Clive cusslers dark vect.., p.17
Clive Cussler's Dark Vector, page 17
Emmerson had called him Guānchá, or the Watcher. Whether that was a joke or a warning, it certainly told her his function. He hadn’t let her out of his sight since they’d met, casting intense and suspicious glances her way anytime she moved too quickly or too far away.
“Why would we move now?” Guānchá asked. “There are still too many people here.”
The plan was to wait until the last round of bidding and move against Degra during the final phase, when everyone’s eyes would be on their own bids and the dwindling time left to enter just one more.
“Because American agents are going to interfere if we wait,” Yan said.
“The man at the bar?”
He’d clearly seen her speaking to Joe.
“Yes,” she said. “I know him. He works for their government. He won’t be alone. We move now or we’ll lose the opportunity.”

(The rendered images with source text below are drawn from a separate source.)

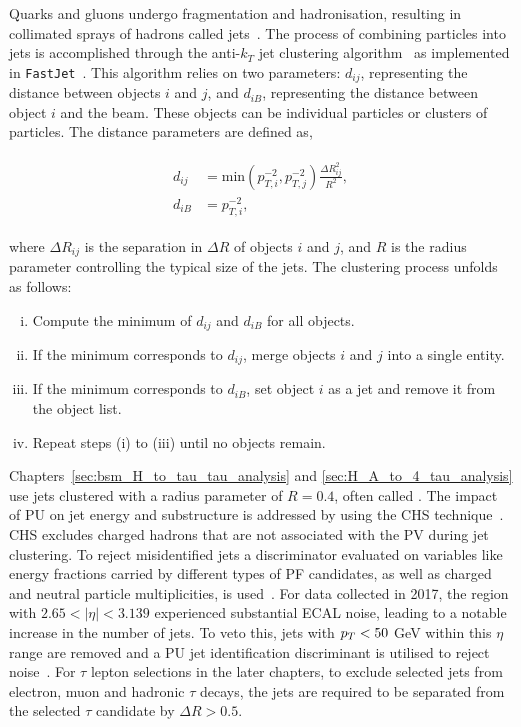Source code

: Quarks and gluons undergo fragmentation and hadronisation, resulting in collimated sprays of hadrons called jets~\cite{Salam:2010nqg}. 
The process of combining particles into jets is accomplished through the anti-$k_T$ jet clustering algorithm~\cite{Cacciari:2008gp} as implemented in \texttt{FastJet}~\cite{Cacciari:2011ma}. 
This algorithm relies on two  parameters: $d_{ij}$, representing the distance between objects $i$ and $j$, and $d_{iB}$, representing the distance between object $i$ and the beam. 
These objects can be individual particles or clusters of particles. 
The distance parameters are defined as,

\begin{align}
\begin{split}
d_{ij} &= \text{min}(p_{T,i}^{-2}, p_{T,j}^{-2})  \frac{\Delta R_{ij}^{2}}{R^{2}}, \\ 
d_{iB} &= p_{T,i}^{-2}, 
\end{split}
\end{align} 
 
where $\Delta R_{ij}$ is the separation in $\Delta R$ of objects $i$ and $j$, and $R$ is the radius parameter controlling the typical size of the jets. 
The clustering process unfolds as follows:

\begin{enumerate}[i)]
\item Compute the minimum of $d_{ij}$ and $d_{iB}$ for all objects.
\item If the minimum corresponds to $d_{ij}$, merge objects $i$ and $j$ into a single entity.
\item If the minimum corresponds to $d_{iB}$, set object $i$ as a jet and remove it from the object list.
\item Repeat steps (i) to (iii) until no objects remain. 
\end{enumerate}

Chapters~\ref{sec:bsm_H_to_tau_tau_analysis} and \ref{sec:H_A_to_4_tau_analysis} use jets clustered with a radius parameter of $R = 0.4$, often called .
The impact of \ac{PU} on jet energy and substructure is addressed by using the \ac{CHS} technique~\cite{CMS:2017wyc}. 
\ac{CHS} excludes charged hadrons that are not associated with the \ac{PV} during jet clustering. 
To reject misidentified jets a discriminator evaluated on variables like energy fractions carried by different types of \ac{PF} candidates, as well as charged and neutral particle multiplicities, is used~\cite{CMS:2017wyc}. 
For data collected in 2017, the region with $2.65 < |\eta| < 3.139$ experienced substantial \ac{ECAL} noise, leading to a notable increase in the number of jets. 
To veto this, jets with $p_{T} < 50$ GeV within this $\eta$ range are removed and a \ac{PU} jet identification discriminant is utilised to reject noise~\cite{CMS:2013wea}.
For $\tau$ lepton selections in the later chapters, to exclude selected jets from electron, muon and hadronic $\tau$ decays, the jets are required to be separated from the selected $\tau$ candidate by $\Delta R > 0.5$.

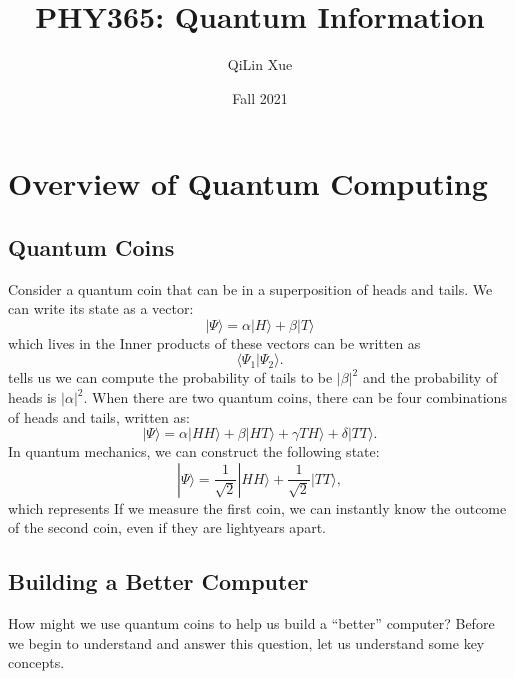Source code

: \documentclass{article}
\title{PHY365: Quantum Information}
\author{QiLin Xue}
\date{Fall 2021}
\numberwithin{equation}{section}
\begin{document}
\maketitle
\tableofcontents
\newpage
\section{Overview of Quantum Computing}
\subsection{Quantum Coins}
Consider a quantum coin that can be in a superposition of heads and tails. We can write its state as a vector:
\begin{equation}
    |\Psi\rangle = \alpha|H\rangle + \beta|T\rangle  
\end{equation}
which lives in the  Inner products of these vectors can be written as 
\begin{equation}
    \langle \Psi_1 | \Psi_2 \rangle.
\end{equation}
 tells us we can compute the probability of tails to be $|\beta|^2$ and the probability of heads is $|\alpha|^2$. When there are two quantum coins, there can be four combinations of heads and tails, written as:
\begin{equation}
    |\Psi\rangle = \alpha|HH\rangle + \beta|HT\rangle + \gamma TH\rangle + \delta |TT\rangle.
\end{equation}
In quantum mechanics, we can construct the following state:
\begin{equation}
    |\Psi\rangle = \frac{1}{\sqrt{2}}|HH\rangle + \frac{1}{\sqrt{2}}|TT\rangle,
\end{equation}
which represents  If we measure the first coin, we can instantly know the outcome of the second coin, even if they are lightyears apart.
\subsection{Building a Better Computer}
How might we use quantum coins to help us build a ``better'' computer? Before we begin to understand and answer this question, let us understand some key concepts.
\end{document}
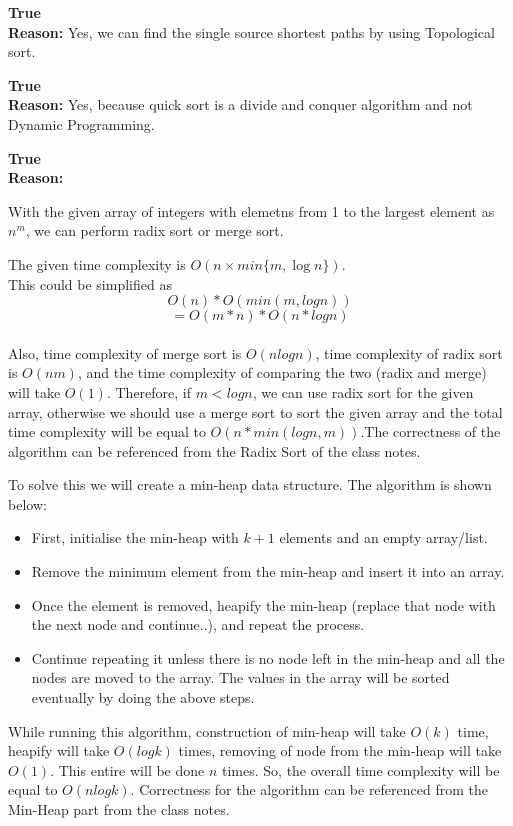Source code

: \documentclass[12pt,twoside]{article}
\begin{document}
\begin{problems}
\begin{problemparts}
\problempart %
\textbf{True}\\
\textbf{Reason: } Yes, we can find the single source shortest paths by using Topological sort.


\problempart %
\textbf{True}\\ 
\textbf{Reason: }Yes, because quick sort is a divide and conquer algorithm and not Dynamic Programming.


\problempart %
\textbf{True}\\
\textbf{Reason: }


\end{problemparts}

\newpage
\problem  %

\begin{problemparts}
\problempart %
With the given array of integers with elemetns from 1 to the largest element as $n^m$, we can perform radix sort or merge sort.

The given time complexity is $O(n \times min\{m, \log n\})$. \\
This could be simplified as \[O(n) * O(min(m, logn))\]
\[= O(m*n) * O(n * logn)\]\\
Also, time complexity of merge sort is $O(nlogn)$, time complexity of radix sort is $O(nm)$, and the time complexity of comparing the two (radix and merge) will take $O(1)$. Therefore, if $m < logn$, we can use radix sort for the given array, otherwise we should use a merge sort to sort the given array and the total time complexity will be equal to $
O(n *min(logn,m))$.The correctness of the algorithm can be referenced from the Radix Sort of the class notes.

\newline

\problempart %
To solve this we will create a min-heap data structure. The algorithm is shown below:
\begin{itemize}
    \item First, initialise the min-heap with $k+1$ elements and an empty array/list.
    \item Remove the minimum element from the min-heap and insert it into an array.
    \item Once the element is removed, heapify the min-heap (replace that node with the next node and continue..), and repeat the process.
    \item Continue repeating it unless there is no node left in the min-heap and all the nodes are moved to the array. The values in the array will be sorted eventually by doing the above steps.
\end{itemize}
While running this algorithm, construction of min-heap will take $O(k)$ time, heapify will take $O(logk)$ times, removing of node from the min-heap will take $O(1)$. This entire will be done $n$ times. So, the overall time complexity will be equal to $O(nlogk)$.
Correctness for the algorithm can be referenced from the Min-Heap part from the class notes.


\end{problemparts}
\end{problems}
\end{document}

A low grunt signaled Guānchá’s understanding. He spoke to the other men in their party. “You know what to do,” he said. “Get in position.”
“I’ll make contact with Degra,” Yan said. “When he steps out of view, I’ll subdue him. Make sure you’re close by when I act.”
The men nodded. Two of them left the booth, headed toward the front of the ballroom and the elevators.
Yan-Li watched them go and left the booth in the opposite direction, heading for the stage. Guānchá and a man named Zhu trailed behind her, blending in with the crowd.
With her heart beating over a hundred times a minute, Yan did what she could to compartmentalize the situation. She had a task to complete, that’s all.
She spotted Degra in the crowd. At first, she thought he was headed for the stage, but he passed it without a glance, striding briskly toward the back room, bumping into someone in his haste and not bothering to even turn to acknowledge the incident or apologize. He’s distracted, Yan thought. And angry. That could play to her advantage.
She glanced back at Guānchá to make sure he’d seen her and changed course.
* * *
—
Degra pushed through the door into the back room, where a storage and staging area had been turned into the auction’s command center. Three men stood back there, two hired guards and one of Degra’s most trusted technicians, a hacker who called himself Ferret.
Ferret’s job was to monitor the guests in the ballroom and the highly encrypted links each of the bidders was using. Just to see what he might glean from their systems. He had two laptops working in front of him.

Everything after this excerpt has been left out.